Récemment les bruits faisant état d'un nouvel abandon du trône par le Roi Vampire gagnaient en sonorité. Dans toutes les bouches on parlait d'une manière ou d'une autre de l'étrange torpeur qui avait gagné Château-Rouge, puis Spelunca. Lentement, au fil des journées, tous avaient -avec une pointe de soulagement- oublié comment décrire précisément leur suzerain. Saint Sobek de Spelunca... si on le lui demandait, là maintenant, elle dirait qu'il était une figure sombre, informe, aux yeux rouges. Et... c'est tout. Pourtant, Maribelle Heinken officiait en tant que femme à tout faire pour le château depuis sa fondation il y a de cela deux ans, des latrines aux cuisines aucun recoin n'avait de secret pour elle. Sauf... l'aile à la porte rouge.
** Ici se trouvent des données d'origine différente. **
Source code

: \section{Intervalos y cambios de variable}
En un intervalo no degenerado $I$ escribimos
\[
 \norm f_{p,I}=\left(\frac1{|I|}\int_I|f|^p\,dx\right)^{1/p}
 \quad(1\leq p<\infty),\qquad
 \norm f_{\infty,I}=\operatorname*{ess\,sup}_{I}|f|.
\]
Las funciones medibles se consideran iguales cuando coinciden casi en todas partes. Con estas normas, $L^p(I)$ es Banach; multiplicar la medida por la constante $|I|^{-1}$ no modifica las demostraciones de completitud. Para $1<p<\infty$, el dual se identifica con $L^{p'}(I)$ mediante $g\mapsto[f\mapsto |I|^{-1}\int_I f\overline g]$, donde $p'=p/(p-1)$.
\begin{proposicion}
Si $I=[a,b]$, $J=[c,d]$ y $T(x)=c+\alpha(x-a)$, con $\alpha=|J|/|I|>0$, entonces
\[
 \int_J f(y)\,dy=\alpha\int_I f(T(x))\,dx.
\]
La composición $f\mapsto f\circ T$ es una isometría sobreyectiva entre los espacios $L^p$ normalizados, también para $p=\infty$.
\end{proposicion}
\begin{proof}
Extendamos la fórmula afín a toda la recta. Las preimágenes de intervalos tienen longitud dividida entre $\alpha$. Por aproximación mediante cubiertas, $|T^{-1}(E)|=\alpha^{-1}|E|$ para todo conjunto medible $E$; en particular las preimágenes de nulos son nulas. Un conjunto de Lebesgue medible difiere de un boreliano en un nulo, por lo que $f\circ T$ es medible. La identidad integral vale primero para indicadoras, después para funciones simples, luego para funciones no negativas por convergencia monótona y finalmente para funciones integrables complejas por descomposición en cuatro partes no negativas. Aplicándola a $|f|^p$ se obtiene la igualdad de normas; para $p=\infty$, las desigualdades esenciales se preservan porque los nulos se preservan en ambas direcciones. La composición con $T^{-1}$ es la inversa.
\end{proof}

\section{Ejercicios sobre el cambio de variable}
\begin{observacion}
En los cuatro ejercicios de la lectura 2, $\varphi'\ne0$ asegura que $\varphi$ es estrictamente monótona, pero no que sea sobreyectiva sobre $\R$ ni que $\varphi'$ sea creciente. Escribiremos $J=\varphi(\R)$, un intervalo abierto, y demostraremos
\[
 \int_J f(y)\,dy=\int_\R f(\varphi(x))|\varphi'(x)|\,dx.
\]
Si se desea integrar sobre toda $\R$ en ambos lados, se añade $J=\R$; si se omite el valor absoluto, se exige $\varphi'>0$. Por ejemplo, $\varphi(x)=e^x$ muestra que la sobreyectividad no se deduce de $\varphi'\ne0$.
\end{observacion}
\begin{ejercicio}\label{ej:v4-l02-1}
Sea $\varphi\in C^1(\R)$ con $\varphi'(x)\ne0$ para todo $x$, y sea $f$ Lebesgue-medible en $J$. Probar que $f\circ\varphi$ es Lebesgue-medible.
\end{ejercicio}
Cette extension à l'est, qui courait le long d'un précipice vers la Lune, formellement interdite à qui n'y était pas convié. Bien sûr, les ragots allaient bon train sur l'endroit ; là-bas c'était certes les quartiers du Roi, mais ça n'excluait pas d'autres choses moins conventionnelles. Phillipe le cocher racontait qu'une fois il y avait croisé deux favorites en laisse et harnais, dirigées par un gentilhomme qui les faisait franchir la porte rouge. Elizabeth la plus vieille cuisinière disait que l'endroit lui glaçait le sang et que plusieurs fois, comme elle déposait à l'entrée de l'aile ouest de la viande crue par sceaux, quelque chose rampait et projetait des ombres grotesques au sol. Emile, aujourd'hui disparu, avait un jour scruté la serrure dans un élan espiègle propice à son adolescence ; il était devenu livide, et le lendemain abandonnait ses fonctions.
Au fond Maribelle détestait cet endroit, car plusieurs fois des objets qu'elle laissait quelque part se retrouvaient ailleurs sans qu'on y touche, et, comme elle s'agenouillait pour récurer carreaux et mobilier, elle avait parfois senti un souffle rauque et affamé lui guetter la nuque. Plus depuis qu'on apercevait plus Saint Sobek Elpoemer Grey.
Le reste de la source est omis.